Routes 425 and 427 would be eliminated and riders would use the Silver Line rail or a new Fairfax Connector Circulator in their place.

Routes 505 and 555 — which provide service from Reston Town Center and Sunset Hills, respectively, to West Falls Church — would be replaced by new route 959, from Sunrise Valley to Sunset Hills; and riders using routes 595 and 597 would be able to take the Silver Line.

Route 432, which would run weekday rush-hour service to Spring Hill Metro Station and Leesburg Pike via Trap Road and Old Courthouse Road, was one route debated by residents at the meeting. The main concern was that Old Courthouse Road is too narrow to accomodate large buses.

Crossing Leesburg Pike and Parking Among Concerns

Other residents said the route needed to have buses running in both directions because crossing Leesburg Pike to get to a bus stop during rush hour is dangerous.

Finally, many residents were concerned about a lack of parking infrastructure.
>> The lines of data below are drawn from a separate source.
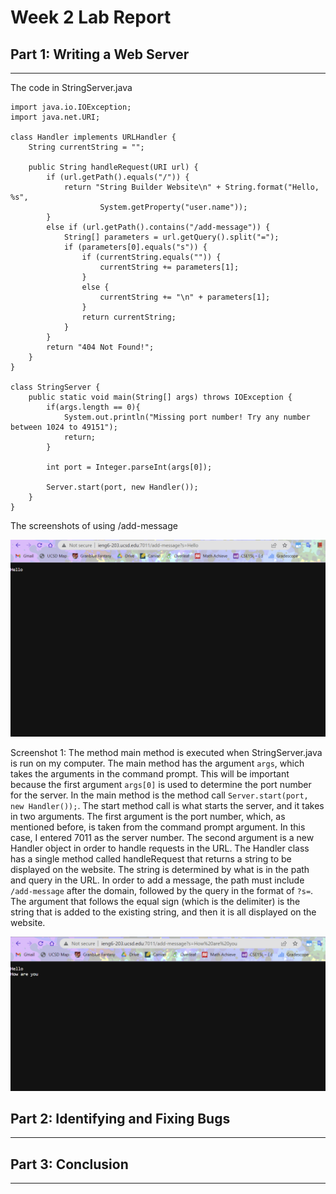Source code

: # Week 2 Lab Report

## Part 1: Writing a Web Server

---------------------------------------------------------

The code in StringServer.java
```
import java.io.IOException;
import java.net.URI;

class Handler implements URLHandler {
    String currentString = "";

    public String handleRequest(URI url) {
        if (url.getPath().equals("/")) {
            return "String Builder Website\n" + String.format("Hello, %s", 
                    System.getProperty("user.name"));
        } 
        else if (url.getPath().contains("/add-message")) {
            String[] parameters = url.getQuery().split("=");
            if (parameters[0].equals("s")) {
                if (currentString.equals("")) {
                    currentString += parameters[1];
                }
                else {
                    currentString += "\n" + parameters[1];
                }
                return currentString;
            }
        }
        return "404 Not Found!";
    }
}

class StringServer {
    public static void main(String[] args) throws IOException {
        if(args.length == 0){
            System.out.println("Missing port number! Try any number between 1024 to 49151");
            return;
        }

        int port = Integer.parseInt(args[0]);

        Server.start(port, new Handler());
    }
}
```
The screenshots of using /add-message

![image](images/add-message-test.png)

Screenshot 1:
The method main method is executed when StringServer.java is run on my computer. The main method has the argument `args`, which takes the arguments in the command prompt. This will be important because the first argument `args[0]` is used to determine the port number for the server. In the main method is the method call `Server.start(port, new Handler());`. The start method call is what starts the server, and it takes in two arguments. The first argument is the port number, which, as mentioned before, is taken from the command prompt argument. In this case, I entered 7011 as the server number. The second argument is a new Handler object in order to handle requests in the URL. The Handler class has a single method called handleRequest that returns a string to be displayed on the website. The string is determined by what is in the path and query in the URL. In order to add a message, the path must include `/add-message` after the domain, followed by the query in the format of `?s=`. The argument that follows the equal sign (which is the delimiter) is the string that is added to the existing string, and then it is all displayed on the website.                                            

![image](images/add-message-test2.png)



## Part 2: Identifying and Fixing Bugs

---------------------------------------------------------



## Part 3: Conclusion

---------------------------------------------------------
Some homeowners feared that commuters who lived too far from a bus stop would drive to the nearest location and park their cars in the neighborhood for the day.

But FCDOT representative Eric Teitelman said his office didn’t think there was much danger of that happening.

He said county parking enforcement policies in the neighborhoods surrounding new Silver Line stations were probably “inevitable,” but said it was less common with bus routes.

Fairfax County Supervisor Cathy Hudgins (D-Hunter Mill) said constituents were raising valid concerns – most people want buses but they want to make sure the system is sound.

"People want to make sure it’s going to be a reliable service, that it’s going to be frequent,” Hudgins said after the meeting. “We haven’t heard anybody say ‘We don’t want this,’ but they want to know how it’s going to work.”

Another round of public meetings is planned for April, and the Board of Supervisors is set to make a decision in May. Bus service will launch on the day of the Silver Line’s opening.